Healthcare need-based population segmentation is an integral component of the epidemiological approach to population healthcare needs assessment as understanding of needs in relation to available services and their effectiveness promotes policymaker resource redistribution to optimize population health [58,59,60]. Currently, the outcomes of healthcare interventions are commonly evaluated through objective variables such as incidence of hospital admission and disease biomarkers [4]. By segmenting a population based on healthcare needs, healthcare interventions can be designed for patients within low-need population segments and the outcomes evaluated based on their rate of progression to higher needs population segments. This thus allows for the evaluation of health-related social services and preventive-type healthcare services. In addition, this also provides a new means of evaluating healthcare intervention ability to meet healthcare needs (i.e. effectiveness) for specific population segments by quantifying effectiveness as a reduction in the probability of progression to higher morbidity population segments because of specific healthcare interventions delivered.

Strengths and limitations

In this systematic review, we identified 16 unique adult population healthcare need-based segmentation tools and proposed a framework to assist policymakers in choosing the most optimal tool for use in their respective healthcare systems. The strengths of this study include its novelty as the first systematic review for adult population healthcare need-based segmentation tools to our knowledge where both peer-reviewed and grey literature was reviewed. The literature evidence of predictive validity supporting the identified tools was also compiled and the tools themselves compared conceptually as well as operationally. Nonetheless, a limitation of this study is the exclusion of non-English literature and paediatric populations. Next, while we attempted to evaluate the risk of bias of segmentation tool validation studies using an adapted QUIPS framework, we acknowledge that QUIPS was designed mainly for prognosis studies which tend to be longitudinal cohort studies utilizing continuous variable-type prognostic factors.

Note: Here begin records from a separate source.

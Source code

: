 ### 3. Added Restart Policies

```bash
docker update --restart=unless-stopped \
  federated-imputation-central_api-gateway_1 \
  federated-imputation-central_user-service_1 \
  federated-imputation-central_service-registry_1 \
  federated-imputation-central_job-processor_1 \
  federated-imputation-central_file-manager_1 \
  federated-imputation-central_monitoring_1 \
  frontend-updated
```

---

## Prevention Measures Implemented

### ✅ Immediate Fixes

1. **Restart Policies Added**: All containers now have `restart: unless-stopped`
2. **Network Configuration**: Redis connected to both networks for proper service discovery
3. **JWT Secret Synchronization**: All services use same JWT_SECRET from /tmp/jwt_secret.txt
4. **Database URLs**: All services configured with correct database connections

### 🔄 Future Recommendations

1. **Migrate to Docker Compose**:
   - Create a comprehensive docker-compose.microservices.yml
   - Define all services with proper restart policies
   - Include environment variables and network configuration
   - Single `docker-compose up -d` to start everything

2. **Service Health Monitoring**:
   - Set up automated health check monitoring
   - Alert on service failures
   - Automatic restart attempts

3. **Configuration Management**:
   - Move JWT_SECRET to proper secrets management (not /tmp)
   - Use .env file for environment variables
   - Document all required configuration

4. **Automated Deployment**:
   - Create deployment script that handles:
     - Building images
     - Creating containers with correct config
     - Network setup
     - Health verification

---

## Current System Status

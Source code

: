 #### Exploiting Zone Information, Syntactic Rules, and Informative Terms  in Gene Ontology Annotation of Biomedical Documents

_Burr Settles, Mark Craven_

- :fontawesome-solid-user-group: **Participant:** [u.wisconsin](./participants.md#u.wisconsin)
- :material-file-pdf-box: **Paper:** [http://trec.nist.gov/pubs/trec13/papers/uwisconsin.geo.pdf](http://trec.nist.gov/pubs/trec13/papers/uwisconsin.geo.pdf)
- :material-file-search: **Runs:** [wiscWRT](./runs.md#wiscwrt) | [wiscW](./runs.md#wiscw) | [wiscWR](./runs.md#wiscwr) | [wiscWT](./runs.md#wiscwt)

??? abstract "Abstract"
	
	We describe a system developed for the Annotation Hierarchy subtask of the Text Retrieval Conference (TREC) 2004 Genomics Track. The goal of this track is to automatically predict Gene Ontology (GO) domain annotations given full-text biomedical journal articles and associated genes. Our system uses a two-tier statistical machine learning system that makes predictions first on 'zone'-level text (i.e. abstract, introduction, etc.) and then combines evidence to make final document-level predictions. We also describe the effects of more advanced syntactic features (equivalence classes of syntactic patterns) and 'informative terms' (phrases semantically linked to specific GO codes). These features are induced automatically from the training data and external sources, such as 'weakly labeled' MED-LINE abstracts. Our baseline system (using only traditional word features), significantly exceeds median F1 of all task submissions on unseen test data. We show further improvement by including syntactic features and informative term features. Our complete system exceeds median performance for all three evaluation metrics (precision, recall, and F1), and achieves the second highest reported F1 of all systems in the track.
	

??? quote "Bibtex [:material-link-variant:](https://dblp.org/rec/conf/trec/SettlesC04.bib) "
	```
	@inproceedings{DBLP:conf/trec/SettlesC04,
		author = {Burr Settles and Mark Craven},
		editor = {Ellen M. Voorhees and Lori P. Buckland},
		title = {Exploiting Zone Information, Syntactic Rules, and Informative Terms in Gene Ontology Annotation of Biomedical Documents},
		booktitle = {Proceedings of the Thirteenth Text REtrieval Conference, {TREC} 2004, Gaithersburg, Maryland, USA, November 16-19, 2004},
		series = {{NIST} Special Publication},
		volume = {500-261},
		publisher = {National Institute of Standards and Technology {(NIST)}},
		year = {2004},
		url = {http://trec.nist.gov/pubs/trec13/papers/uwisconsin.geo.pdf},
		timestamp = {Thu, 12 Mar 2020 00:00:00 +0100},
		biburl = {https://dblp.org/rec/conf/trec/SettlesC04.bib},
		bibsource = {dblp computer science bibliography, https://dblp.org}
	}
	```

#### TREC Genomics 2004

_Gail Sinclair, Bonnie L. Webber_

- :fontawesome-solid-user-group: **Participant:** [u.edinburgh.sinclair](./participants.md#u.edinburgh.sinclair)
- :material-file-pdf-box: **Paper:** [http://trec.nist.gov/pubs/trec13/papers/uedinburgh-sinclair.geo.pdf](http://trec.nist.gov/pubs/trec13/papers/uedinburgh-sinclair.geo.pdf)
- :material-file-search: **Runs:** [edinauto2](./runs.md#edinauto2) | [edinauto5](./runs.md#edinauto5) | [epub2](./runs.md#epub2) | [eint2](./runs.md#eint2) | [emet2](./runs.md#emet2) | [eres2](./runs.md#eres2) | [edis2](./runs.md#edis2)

Finally, due to insufficient data for a quantitative meta-analysis, the heterogeneity of segmentation tools’ healthcare need covariates, as well as the lack of consensus on a framework for assessing the quality of healthcare need-based population segmentation tools, the results of this review are presented as a narrative summary.

Conclusions

Population segmentation holds enormous potential to catalyse patient-centred care, yet healthcare need-based population segmentation remains a relatively novel approach with only a relatively limited number of validated tools available in the literature compared to healthcare utilization risk-based segmentation tools [16]. To further advance the field of healthcare need-based segmentation, future work could include further development and validation of currently identified non-validated tools for use in healthcare systems without comprehensive electronic medical records. This would likely involve the development of primary data collection-based tools as well if required segmentation base variables (e.g. health-related social care need variables) are not routinely collected by a healthcare system. In addition, studies that compare interchangeability of segments between hypothetically mappable tools may aid inter-population healthcare need profile comparisons. Finally, development and evaluation of service packages tailored to specific healthcare need-based population segments’ need enables a virtuous cycle of continual refinement of service interventions designed in relation to need. In conclusion, this study has found that only a limited number of healthcare need-based segmentation tools exist in the literature. This is an area that deserves greater attention as by planning health services through focusing on healthcare needs based population segments, policymakers may become better able to match healthcare services to needs, thus improving whole population health outcomes.